What lines in the records below mention "Программа"? List them all.

Task input: Begin

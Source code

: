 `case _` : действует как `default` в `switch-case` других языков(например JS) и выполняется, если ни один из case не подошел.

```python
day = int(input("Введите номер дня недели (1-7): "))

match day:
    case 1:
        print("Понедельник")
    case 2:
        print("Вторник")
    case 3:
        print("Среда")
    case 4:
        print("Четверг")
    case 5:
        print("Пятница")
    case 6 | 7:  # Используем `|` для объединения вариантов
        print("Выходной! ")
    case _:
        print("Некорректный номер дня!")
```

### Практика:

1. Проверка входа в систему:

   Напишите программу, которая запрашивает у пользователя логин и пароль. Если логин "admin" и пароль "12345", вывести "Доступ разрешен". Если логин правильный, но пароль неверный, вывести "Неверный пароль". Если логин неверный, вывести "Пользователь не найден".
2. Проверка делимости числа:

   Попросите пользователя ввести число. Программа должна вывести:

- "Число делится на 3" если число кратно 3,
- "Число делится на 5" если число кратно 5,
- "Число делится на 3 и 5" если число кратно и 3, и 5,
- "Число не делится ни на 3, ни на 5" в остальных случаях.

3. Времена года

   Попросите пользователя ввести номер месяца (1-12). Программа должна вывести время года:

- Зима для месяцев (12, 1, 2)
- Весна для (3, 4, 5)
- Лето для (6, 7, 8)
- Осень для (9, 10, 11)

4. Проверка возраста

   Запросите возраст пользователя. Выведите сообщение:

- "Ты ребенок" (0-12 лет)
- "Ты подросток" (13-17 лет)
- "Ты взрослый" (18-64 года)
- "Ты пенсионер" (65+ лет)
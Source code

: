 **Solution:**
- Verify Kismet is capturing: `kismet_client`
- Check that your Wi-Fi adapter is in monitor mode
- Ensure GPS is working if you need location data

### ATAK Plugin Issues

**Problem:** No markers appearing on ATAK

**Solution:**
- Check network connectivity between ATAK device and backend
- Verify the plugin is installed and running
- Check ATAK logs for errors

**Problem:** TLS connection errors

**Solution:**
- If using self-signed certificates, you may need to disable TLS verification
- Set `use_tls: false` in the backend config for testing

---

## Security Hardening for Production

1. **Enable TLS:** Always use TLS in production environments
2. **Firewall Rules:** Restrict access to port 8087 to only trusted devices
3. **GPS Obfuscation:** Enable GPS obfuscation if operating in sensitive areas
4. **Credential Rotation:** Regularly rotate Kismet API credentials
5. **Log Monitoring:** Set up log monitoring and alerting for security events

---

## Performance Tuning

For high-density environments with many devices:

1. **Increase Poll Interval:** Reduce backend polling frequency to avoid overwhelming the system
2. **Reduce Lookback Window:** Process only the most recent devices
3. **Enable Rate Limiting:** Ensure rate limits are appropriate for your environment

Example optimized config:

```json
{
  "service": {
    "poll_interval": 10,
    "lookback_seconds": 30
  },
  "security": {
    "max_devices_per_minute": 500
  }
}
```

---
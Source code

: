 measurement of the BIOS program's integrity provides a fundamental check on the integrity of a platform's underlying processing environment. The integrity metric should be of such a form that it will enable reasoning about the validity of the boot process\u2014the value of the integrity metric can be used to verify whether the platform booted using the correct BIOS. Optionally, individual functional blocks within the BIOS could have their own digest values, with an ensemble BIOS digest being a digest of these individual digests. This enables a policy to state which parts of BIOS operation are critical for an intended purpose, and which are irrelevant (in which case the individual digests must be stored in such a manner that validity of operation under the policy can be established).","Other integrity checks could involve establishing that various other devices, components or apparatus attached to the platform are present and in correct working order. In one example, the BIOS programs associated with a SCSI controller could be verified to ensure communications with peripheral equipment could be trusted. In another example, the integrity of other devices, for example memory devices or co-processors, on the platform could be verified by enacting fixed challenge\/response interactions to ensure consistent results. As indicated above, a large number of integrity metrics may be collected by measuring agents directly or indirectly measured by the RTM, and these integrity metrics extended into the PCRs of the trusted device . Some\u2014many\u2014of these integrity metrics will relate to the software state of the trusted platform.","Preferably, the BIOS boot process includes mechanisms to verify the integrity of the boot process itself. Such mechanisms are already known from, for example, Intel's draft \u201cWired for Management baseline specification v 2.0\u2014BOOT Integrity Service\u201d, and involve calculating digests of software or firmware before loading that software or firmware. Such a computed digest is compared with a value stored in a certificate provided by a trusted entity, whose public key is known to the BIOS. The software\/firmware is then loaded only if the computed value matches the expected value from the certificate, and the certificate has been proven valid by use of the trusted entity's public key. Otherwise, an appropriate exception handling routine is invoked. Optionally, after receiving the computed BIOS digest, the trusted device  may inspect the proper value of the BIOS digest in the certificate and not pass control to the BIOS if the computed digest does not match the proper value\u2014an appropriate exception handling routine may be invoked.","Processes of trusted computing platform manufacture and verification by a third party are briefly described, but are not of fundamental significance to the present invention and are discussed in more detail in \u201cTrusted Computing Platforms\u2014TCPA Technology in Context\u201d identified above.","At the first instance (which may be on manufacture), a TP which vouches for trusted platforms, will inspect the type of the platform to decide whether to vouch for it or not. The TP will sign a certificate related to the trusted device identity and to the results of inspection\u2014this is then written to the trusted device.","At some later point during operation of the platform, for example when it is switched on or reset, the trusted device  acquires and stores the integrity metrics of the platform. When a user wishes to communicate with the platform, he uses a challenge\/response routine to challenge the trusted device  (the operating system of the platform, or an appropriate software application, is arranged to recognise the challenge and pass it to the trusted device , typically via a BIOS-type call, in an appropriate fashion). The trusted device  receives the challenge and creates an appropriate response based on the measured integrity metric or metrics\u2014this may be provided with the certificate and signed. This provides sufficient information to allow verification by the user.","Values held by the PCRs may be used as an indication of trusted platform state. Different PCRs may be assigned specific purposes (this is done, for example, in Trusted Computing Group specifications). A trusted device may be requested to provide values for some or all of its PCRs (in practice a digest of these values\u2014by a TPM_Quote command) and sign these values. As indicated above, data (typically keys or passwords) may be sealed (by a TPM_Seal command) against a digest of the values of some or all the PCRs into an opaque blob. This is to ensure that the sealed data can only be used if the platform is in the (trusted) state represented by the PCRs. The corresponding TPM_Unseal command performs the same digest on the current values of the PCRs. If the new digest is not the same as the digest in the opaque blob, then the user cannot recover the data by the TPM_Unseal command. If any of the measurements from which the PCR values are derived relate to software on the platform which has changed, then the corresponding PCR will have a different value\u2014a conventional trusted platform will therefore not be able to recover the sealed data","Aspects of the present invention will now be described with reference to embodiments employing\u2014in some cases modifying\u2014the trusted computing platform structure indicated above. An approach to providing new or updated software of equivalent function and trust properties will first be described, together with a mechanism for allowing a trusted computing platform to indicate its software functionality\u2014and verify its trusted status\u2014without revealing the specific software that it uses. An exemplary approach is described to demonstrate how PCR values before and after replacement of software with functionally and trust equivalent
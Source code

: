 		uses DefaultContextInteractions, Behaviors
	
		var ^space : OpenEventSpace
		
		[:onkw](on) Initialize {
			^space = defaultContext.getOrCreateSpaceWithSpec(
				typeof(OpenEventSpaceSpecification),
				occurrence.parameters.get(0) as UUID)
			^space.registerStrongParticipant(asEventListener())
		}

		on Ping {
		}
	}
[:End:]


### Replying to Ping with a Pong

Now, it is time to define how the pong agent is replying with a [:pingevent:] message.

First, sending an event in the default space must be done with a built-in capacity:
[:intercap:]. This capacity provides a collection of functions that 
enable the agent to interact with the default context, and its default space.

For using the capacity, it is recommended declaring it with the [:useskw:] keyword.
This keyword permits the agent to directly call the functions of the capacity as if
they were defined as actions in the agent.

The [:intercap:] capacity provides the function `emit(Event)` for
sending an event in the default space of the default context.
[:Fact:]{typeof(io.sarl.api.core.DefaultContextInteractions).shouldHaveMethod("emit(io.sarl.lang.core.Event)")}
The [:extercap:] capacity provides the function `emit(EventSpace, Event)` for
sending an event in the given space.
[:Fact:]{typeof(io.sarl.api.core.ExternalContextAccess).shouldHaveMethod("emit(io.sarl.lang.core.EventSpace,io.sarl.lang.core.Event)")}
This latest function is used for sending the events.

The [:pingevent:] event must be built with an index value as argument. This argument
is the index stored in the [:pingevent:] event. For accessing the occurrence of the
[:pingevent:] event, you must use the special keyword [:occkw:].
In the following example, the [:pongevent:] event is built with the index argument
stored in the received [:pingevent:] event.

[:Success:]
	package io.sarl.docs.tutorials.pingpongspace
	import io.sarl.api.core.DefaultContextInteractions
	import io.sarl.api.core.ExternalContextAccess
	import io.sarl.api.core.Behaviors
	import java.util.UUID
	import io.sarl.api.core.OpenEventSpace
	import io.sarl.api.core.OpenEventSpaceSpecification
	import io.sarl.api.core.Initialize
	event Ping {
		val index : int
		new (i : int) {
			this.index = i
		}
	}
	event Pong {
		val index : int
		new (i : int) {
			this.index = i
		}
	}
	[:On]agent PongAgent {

Task input: End

§ **Written answer**
   Попросите пользователя ввести число. Программа должна вывести:
   Попросите пользователя ввести номер месяца (1-12). Программа должна вывести время года:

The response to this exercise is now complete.